**TASK DETAILS**
Repeat, exactly as written, the lines of the records below from the first through the line with "sady Visual Studio</span><span", but none past it.

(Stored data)
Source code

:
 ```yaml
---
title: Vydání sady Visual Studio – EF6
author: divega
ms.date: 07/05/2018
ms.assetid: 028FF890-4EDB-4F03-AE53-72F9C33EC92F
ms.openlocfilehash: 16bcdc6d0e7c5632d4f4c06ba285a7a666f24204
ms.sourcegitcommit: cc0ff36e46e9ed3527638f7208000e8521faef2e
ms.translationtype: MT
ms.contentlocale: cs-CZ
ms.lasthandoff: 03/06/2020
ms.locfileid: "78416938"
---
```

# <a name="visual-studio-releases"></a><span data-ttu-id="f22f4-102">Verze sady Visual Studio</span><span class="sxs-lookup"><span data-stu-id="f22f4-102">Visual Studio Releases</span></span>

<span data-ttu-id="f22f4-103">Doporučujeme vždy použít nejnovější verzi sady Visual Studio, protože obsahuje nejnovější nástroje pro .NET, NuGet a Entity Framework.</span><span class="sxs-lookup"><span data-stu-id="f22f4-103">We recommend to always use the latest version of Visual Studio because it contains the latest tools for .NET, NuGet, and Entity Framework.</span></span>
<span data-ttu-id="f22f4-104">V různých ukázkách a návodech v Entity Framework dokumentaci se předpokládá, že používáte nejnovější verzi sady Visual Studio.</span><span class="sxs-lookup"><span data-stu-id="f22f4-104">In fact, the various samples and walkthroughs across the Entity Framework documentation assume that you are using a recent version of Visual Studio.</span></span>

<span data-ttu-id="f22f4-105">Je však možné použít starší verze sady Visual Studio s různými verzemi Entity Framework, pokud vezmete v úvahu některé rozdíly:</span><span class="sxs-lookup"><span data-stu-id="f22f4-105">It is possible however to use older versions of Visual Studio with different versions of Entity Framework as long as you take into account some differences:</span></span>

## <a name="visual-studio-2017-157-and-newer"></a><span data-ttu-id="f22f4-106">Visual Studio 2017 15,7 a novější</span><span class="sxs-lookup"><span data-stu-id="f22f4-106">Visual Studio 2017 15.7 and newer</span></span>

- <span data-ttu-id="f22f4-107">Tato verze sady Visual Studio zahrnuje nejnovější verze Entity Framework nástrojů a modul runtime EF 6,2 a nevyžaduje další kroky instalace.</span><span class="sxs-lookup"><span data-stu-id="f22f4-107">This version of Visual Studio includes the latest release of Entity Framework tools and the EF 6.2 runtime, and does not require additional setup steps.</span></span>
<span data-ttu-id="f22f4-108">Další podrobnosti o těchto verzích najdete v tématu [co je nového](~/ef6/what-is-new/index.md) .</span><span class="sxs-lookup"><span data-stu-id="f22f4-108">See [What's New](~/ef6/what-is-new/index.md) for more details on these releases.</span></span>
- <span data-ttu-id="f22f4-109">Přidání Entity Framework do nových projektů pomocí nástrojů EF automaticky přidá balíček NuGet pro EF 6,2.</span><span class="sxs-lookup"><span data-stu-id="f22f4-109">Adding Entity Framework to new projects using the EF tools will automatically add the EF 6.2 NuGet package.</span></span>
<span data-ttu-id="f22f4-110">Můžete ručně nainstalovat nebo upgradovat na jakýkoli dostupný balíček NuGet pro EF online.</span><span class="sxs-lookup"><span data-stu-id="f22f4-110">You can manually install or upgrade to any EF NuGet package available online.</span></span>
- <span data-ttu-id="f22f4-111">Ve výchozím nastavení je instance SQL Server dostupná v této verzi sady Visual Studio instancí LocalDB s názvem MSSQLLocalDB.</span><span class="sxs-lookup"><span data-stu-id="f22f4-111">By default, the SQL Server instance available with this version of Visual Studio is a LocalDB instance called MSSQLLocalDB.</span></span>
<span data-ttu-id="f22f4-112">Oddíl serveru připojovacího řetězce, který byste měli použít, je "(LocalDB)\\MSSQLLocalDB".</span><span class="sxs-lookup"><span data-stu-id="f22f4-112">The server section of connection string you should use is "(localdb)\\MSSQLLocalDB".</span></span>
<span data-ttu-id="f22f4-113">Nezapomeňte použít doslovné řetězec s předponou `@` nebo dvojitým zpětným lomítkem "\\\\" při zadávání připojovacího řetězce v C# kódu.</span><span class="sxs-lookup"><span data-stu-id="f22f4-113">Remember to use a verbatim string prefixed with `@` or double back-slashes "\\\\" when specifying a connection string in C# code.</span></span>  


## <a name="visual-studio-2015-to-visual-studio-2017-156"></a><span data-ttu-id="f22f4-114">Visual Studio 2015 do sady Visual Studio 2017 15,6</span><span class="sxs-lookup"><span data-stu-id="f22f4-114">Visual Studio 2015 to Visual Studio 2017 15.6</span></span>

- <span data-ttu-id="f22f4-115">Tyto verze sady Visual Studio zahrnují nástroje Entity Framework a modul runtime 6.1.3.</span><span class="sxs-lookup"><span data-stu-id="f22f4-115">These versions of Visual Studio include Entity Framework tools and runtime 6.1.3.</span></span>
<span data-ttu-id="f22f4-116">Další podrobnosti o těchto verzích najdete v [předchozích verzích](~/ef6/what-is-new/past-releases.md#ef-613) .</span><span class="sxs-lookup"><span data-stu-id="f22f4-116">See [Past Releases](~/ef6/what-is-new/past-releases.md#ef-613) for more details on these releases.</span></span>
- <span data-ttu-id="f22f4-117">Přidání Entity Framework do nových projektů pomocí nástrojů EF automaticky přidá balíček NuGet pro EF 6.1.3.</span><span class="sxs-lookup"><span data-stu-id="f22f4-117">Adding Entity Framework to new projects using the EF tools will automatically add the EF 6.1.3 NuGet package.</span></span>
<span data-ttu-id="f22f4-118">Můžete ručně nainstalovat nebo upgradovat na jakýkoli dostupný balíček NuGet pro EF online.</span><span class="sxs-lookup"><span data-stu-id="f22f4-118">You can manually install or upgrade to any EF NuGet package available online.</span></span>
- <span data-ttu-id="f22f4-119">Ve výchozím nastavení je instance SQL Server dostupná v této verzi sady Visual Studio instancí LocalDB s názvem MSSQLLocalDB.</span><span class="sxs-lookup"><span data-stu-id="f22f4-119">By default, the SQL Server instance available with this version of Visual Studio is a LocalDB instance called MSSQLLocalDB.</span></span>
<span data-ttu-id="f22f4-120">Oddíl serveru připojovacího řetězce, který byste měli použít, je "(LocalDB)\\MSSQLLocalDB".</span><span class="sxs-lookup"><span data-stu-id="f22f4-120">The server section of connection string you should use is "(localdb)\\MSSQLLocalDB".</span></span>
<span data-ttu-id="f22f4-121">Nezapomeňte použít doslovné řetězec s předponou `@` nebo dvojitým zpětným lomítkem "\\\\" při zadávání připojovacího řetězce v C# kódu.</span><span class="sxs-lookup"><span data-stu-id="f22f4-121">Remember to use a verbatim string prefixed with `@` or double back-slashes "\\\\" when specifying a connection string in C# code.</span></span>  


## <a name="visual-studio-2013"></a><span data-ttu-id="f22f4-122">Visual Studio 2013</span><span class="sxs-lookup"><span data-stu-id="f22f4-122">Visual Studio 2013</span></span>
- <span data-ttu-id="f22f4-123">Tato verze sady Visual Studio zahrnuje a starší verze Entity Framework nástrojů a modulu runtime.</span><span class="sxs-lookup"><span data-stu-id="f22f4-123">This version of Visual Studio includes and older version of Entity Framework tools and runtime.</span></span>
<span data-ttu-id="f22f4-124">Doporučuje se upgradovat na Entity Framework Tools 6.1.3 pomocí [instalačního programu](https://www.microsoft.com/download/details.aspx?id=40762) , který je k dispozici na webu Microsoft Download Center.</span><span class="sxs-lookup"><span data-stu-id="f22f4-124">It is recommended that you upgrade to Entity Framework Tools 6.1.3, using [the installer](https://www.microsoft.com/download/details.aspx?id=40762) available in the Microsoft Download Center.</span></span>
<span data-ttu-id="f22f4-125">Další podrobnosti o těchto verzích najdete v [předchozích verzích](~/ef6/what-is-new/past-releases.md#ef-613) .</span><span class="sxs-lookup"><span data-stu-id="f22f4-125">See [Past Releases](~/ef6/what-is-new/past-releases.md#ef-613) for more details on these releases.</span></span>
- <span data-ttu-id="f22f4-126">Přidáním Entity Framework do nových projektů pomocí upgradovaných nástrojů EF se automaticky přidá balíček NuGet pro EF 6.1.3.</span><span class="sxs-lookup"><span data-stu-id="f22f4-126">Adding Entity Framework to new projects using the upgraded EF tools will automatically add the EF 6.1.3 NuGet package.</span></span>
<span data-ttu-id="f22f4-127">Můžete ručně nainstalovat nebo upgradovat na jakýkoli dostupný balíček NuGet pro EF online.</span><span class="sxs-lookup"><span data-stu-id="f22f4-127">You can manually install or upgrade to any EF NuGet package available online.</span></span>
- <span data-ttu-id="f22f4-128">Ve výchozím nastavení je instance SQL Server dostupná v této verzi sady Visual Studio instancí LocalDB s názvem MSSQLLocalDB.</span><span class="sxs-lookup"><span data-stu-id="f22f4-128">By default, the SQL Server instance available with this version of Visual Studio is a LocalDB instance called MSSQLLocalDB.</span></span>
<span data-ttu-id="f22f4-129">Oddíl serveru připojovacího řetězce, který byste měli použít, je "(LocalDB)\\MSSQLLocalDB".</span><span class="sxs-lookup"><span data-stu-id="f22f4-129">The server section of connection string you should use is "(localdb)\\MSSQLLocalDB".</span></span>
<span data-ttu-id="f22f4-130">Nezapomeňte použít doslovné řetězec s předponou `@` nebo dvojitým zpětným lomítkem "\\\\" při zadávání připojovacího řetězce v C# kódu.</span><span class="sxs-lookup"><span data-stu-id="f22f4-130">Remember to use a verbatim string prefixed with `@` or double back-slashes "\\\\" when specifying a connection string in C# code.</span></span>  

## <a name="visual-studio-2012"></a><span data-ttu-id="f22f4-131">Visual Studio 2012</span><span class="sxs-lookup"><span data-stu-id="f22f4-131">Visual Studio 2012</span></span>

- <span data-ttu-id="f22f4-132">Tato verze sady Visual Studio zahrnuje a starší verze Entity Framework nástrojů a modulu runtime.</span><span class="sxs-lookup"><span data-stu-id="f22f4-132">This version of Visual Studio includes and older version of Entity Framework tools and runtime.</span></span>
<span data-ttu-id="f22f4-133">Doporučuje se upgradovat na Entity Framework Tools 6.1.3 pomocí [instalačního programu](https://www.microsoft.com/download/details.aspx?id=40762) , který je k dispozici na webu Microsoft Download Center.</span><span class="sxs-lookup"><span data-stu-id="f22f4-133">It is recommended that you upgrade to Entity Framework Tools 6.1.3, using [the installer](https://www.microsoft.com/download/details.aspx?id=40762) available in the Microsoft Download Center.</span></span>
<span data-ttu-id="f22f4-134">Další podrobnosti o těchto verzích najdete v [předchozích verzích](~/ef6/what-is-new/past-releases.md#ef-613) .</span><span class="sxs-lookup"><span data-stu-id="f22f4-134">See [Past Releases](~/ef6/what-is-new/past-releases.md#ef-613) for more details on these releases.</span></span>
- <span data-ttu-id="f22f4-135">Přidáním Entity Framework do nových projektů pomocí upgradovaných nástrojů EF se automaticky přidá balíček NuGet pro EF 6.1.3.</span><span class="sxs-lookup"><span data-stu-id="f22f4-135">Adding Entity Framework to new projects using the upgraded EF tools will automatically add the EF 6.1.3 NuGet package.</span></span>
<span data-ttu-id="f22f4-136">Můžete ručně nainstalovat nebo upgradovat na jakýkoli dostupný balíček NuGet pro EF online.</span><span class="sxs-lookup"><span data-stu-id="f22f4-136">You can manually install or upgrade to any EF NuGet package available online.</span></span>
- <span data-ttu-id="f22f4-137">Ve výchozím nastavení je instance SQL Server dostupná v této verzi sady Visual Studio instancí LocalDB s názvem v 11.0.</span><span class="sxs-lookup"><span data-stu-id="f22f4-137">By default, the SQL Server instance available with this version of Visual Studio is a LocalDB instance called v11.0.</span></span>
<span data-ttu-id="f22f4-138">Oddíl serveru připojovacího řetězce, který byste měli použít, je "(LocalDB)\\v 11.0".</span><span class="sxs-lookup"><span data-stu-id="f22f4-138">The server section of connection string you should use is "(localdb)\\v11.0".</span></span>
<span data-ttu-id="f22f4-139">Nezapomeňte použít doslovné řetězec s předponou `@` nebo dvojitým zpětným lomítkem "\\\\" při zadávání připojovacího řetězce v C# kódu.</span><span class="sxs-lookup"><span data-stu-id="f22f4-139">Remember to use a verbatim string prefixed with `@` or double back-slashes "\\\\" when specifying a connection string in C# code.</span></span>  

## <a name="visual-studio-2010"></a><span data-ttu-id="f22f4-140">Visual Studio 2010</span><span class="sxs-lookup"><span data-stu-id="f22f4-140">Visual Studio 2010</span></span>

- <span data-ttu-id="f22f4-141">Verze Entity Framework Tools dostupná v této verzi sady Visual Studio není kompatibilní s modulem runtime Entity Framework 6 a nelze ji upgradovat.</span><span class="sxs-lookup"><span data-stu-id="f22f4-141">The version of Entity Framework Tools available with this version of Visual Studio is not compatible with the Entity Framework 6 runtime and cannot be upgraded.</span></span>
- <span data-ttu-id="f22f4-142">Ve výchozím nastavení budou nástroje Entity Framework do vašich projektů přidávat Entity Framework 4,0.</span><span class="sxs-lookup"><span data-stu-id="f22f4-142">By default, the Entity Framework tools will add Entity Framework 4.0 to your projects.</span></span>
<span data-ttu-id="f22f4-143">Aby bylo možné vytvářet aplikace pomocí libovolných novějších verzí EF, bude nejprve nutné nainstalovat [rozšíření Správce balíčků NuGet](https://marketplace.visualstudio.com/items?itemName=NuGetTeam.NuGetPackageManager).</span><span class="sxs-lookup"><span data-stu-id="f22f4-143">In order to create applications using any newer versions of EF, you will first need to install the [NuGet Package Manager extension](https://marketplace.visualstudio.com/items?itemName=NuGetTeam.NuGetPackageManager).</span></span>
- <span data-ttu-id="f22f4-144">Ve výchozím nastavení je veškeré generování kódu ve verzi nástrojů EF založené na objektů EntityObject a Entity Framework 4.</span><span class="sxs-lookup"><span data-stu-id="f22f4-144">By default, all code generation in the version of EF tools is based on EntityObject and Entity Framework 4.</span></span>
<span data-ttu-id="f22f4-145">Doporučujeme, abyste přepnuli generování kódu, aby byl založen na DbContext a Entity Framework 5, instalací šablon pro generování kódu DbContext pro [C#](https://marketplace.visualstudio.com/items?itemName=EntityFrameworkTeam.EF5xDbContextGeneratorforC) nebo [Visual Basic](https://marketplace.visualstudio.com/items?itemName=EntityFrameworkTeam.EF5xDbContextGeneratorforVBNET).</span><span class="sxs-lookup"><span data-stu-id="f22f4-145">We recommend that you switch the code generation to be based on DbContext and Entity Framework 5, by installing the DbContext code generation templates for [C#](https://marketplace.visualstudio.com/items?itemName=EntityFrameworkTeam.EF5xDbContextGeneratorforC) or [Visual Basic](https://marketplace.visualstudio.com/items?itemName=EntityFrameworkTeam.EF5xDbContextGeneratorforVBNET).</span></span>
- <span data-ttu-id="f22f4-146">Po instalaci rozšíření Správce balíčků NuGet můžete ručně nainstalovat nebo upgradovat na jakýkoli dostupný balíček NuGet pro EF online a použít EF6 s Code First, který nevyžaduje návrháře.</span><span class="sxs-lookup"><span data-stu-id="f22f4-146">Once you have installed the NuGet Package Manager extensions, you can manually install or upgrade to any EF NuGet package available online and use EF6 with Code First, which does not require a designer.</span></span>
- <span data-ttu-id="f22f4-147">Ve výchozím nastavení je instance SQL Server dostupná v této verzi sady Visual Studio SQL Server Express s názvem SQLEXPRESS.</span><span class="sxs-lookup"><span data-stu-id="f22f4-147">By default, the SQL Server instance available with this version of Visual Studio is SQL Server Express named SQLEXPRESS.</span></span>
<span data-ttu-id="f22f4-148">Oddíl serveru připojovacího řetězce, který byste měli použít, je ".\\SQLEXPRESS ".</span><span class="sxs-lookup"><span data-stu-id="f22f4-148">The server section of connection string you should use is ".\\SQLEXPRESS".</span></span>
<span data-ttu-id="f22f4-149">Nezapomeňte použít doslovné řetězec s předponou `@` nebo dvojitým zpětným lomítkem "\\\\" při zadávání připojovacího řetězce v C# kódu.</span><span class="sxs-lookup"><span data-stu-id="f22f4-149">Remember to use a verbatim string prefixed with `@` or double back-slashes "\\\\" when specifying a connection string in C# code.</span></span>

**SOLUTION FOR THIS PROBLEM**
Source code

:
 ```yaml
---
title: Vydání sady Visual Studio – EF6
author: divega
ms.date: 07/05/2018
ms.assetid: 028FF890-4EDB-4F03-AE53-72F9C33EC92F
ms.openlocfilehash: 16bcdc6d0e7c5632d4f4c06ba285a7a666f24204
ms.sourcegitcommit: cc0ff36e46e9ed3527638f7208000e8521faef2e
ms.translationtype: MT
ms.contentlocale: cs-CZ
ms.lasthandoff: 03/06/2020
ms.locfileid: "78416938"
---
```

# <a name="visual-studio-releases"></a><span data-ttu-id="f22f4-102">Verze sady Visual Studio</span><span class="sxs-lookup"><span data-stu-id="f22f4-102">Visual Studio Releases</span></span>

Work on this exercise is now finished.